The truth behind the 2020-2021 Indian Farmers’ Protest
Staff Writer Ishita Goel
The 2020-2021 Indian Farmers’ Protest is an ongoing protest against the three farm laws passed by the Indian Parliament in September 2020. Since November, more than 250 million farmers have taken to the streets to protest these new reforms set to change India’s decades-old agricultural industry.
The government claims that these laws will be instrumental in attracting private investment in the agricultural industry and will benefit India’s farmers in the long run.
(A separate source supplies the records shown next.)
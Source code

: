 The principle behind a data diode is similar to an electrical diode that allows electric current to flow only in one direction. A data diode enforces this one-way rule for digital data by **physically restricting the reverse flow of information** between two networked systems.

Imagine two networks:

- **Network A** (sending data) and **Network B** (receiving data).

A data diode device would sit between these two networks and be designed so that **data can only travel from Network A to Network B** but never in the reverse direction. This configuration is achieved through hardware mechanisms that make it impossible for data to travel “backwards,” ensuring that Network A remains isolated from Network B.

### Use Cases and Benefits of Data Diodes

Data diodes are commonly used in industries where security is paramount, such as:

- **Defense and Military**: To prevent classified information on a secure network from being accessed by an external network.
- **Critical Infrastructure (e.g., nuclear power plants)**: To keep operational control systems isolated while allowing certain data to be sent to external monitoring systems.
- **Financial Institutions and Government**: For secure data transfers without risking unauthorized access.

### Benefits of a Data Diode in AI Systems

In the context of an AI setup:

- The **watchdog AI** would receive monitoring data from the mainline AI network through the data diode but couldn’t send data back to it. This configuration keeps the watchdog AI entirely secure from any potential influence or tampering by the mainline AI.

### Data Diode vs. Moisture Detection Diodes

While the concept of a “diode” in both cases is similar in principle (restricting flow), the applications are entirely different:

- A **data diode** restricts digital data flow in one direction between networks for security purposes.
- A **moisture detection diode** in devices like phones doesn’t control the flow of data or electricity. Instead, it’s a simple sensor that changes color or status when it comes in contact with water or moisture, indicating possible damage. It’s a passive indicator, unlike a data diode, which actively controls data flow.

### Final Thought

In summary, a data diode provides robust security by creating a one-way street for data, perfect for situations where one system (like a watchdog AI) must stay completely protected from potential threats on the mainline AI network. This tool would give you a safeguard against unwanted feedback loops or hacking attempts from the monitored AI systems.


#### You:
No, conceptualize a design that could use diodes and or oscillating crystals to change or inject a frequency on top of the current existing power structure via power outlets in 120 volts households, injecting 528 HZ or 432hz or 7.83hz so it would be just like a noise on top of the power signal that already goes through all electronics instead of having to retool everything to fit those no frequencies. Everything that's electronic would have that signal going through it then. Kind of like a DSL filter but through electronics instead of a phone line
The laws collectively seek to facilitate barrier-free trade of farmers’ produce outside the markets notified under the various state Agricultural Produce Market Committee (APMC) markets, define a framework for contract farming, and impose stock limits on agricultural produce only if there is a sharp increase in retail prices. The three Ordinances aim to increase opportunities for farmers to enter long term sale contracts, increase the availability of buyers, and permit buyers to purchase farm produce in bulk.
While the government believes that these reforms are crucial for the industry’s growth, farmers allege that these laws were passed without any consultation with the farmers and will expose them to unwarranted risk.
A primary reason for the farmers’ agitation is the systematic dismantling of the APMC mandis (Indian markets), in which the buyers of produce are obligated to pay a minimum support price to farmers. Two members of the opposition party write, “The farm laws open the field to an alternate set of markets/private yards, where the buyer will have no statutory obligation to pay the minimum support price (MSP). Since the said markets/private yards will not be charged any market fee/levy; the agricultural sector will see the gradual shifting of the trade from the APMC mandis to these private yards, [sic]” Furthermore, many provisions in the acts are conceived to be pro-corporate and anti-farmer and corporatization of the agricultural industry “without a concomitant security net” could lead to exploitation of the farmers at the hands of big businesses.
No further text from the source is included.